The content creation environment is in closed beta, so I wouldn't expect there to be any way to access the source code.

But the reading portal lets you view the full HTML which is generated by the HTMLBook source. I'm guessing that they have a tool to import asciidoc into HTMLbook, but I'm not sure if it only imports a subset of ASCIIDOC elements.

I think the whole point of Atlas is to make it unnecessary to have access to the source code, and to provide readymade templates and styles. Building for epub, pdf and mobi is complex, and it would be hard to recreate their toolchain on your own production environment.

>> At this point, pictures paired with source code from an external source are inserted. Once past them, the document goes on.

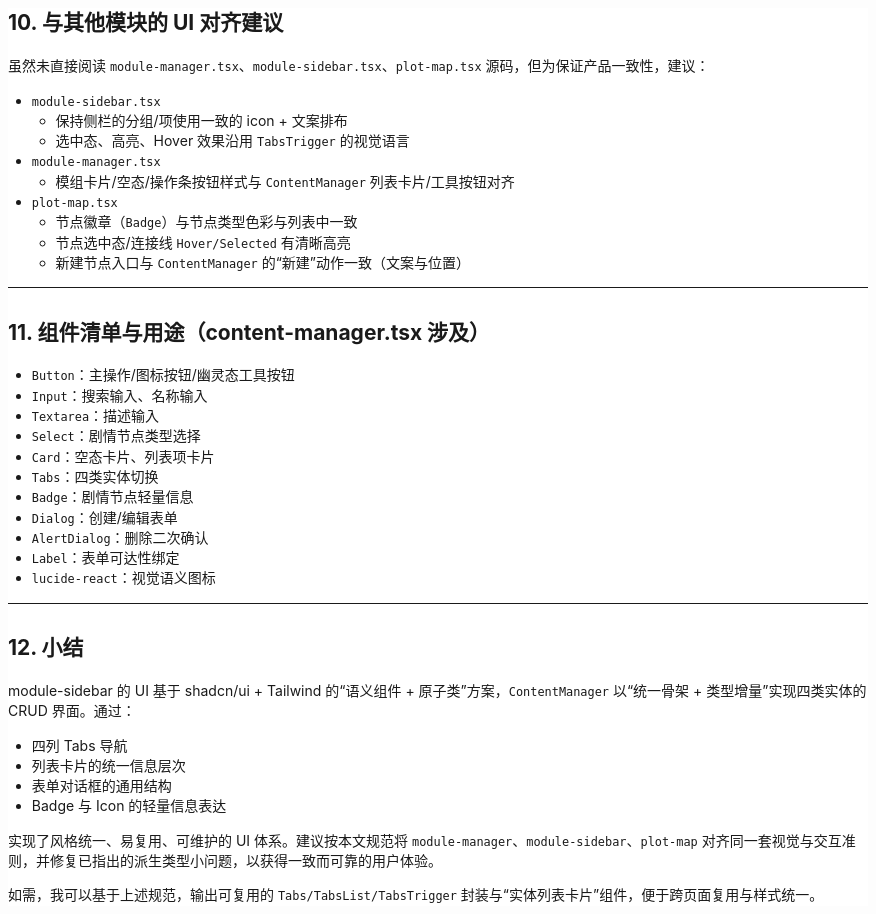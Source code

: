 ## 10. 与其他模块的 UI 对齐建议

虽然未直接阅读 `module-manager.tsx`、`module-sidebar.tsx`、`plot-map.tsx` 源码，但为保证产品一致性，建议：

- `module-sidebar.tsx`
	- 保持侧栏的分组/项使用一致的 icon + 文案排布
	- 选中态、高亮、Hover 效果沿用 `TabsTrigger` 的视觉语言
- `module-manager.tsx`
	- 模组卡片/空态/操作条按钮样式与 `ContentManager` 列表卡片/工具按钮对齐
- `plot-map.tsx`
	- 节点徽章（`Badge`）与节点类型色彩与列表中一致
	- 节点选中态/连接线 `Hover/Selected` 有清晰高亮
	- 新建节点入口与 `ContentManager` 的“新建”动作一致（文案与位置）

---

## 11. 组件清单与用途（content-manager.tsx 涉及）

- `Button`：主操作/图标按钮/幽灵态工具按钮
- `Input`：搜索输入、名称输入
- `Textarea`：描述输入
- `Select`：剧情节点类型选择
- `Card`：空态卡片、列表项卡片
- `Tabs`：四类实体切换
- `Badge`：剧情节点轻量信息
- `Dialog`：创建/编辑表单
- `AlertDialog`：删除二次确认
- `Label`：表单可达性绑定
- `lucide-react`：视觉语义图标

---

## 12. 小结

module-sidebar 的 UI 基于 shadcn/ui + Tailwind 的“语义组件 + 原子类”方案，`ContentManager` 以“统一骨架 + 类型增量”实现四类实体的 CRUD 界面。通过：
- 四列 Tabs 导航
- 列表卡片的统一信息层次
- 表单对话框的通用结构
- Badge 与 Icon 的轻量信息表达

实现了风格统一、易复用、可维护的 UI 体系。建议按本文规范将 `module-manager`、`module-sidebar`、`plot-map` 对齐同一套视觉与交互准则，并修复已指出的派生类型小问题，以获得一致而可靠的用户体验。

如需，我可以基于上述规范，输出可复用的 `Tabs/TabsList/TabsTrigger` 封装与“实体列表卡片”组件，便于跨页面复用与样式统一。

Based on the video I've seen, it looks very impressive and hopefully will be a single source competitor to Adobe Indesign. It's unclear whether storing the source on the cloud will allow you to download an offline copy of the source.

I'm struck by the similarities between Docbook XML and the elements created through the editor. (Indeed, I suspect HTMLBook is based upon it). Even if you downloaded an offline copy on source, I'm unsure how you would build it yourself; (for example, it seems that Atlas uses a commercial PDF processor from AntennaHouse, which most people wouldn't have a license for).

One thing is clear though. If you have access to the HTML output, you could probably import it into some desktop ebook creation tool and change the styles as necessary. The generated HTML is very clean, so I would expect it not to be that painful.

One example of a down-and-dirty export is to paste the HTML output into a MS Word doc, make sure the images are all there and then convert it into a PDF.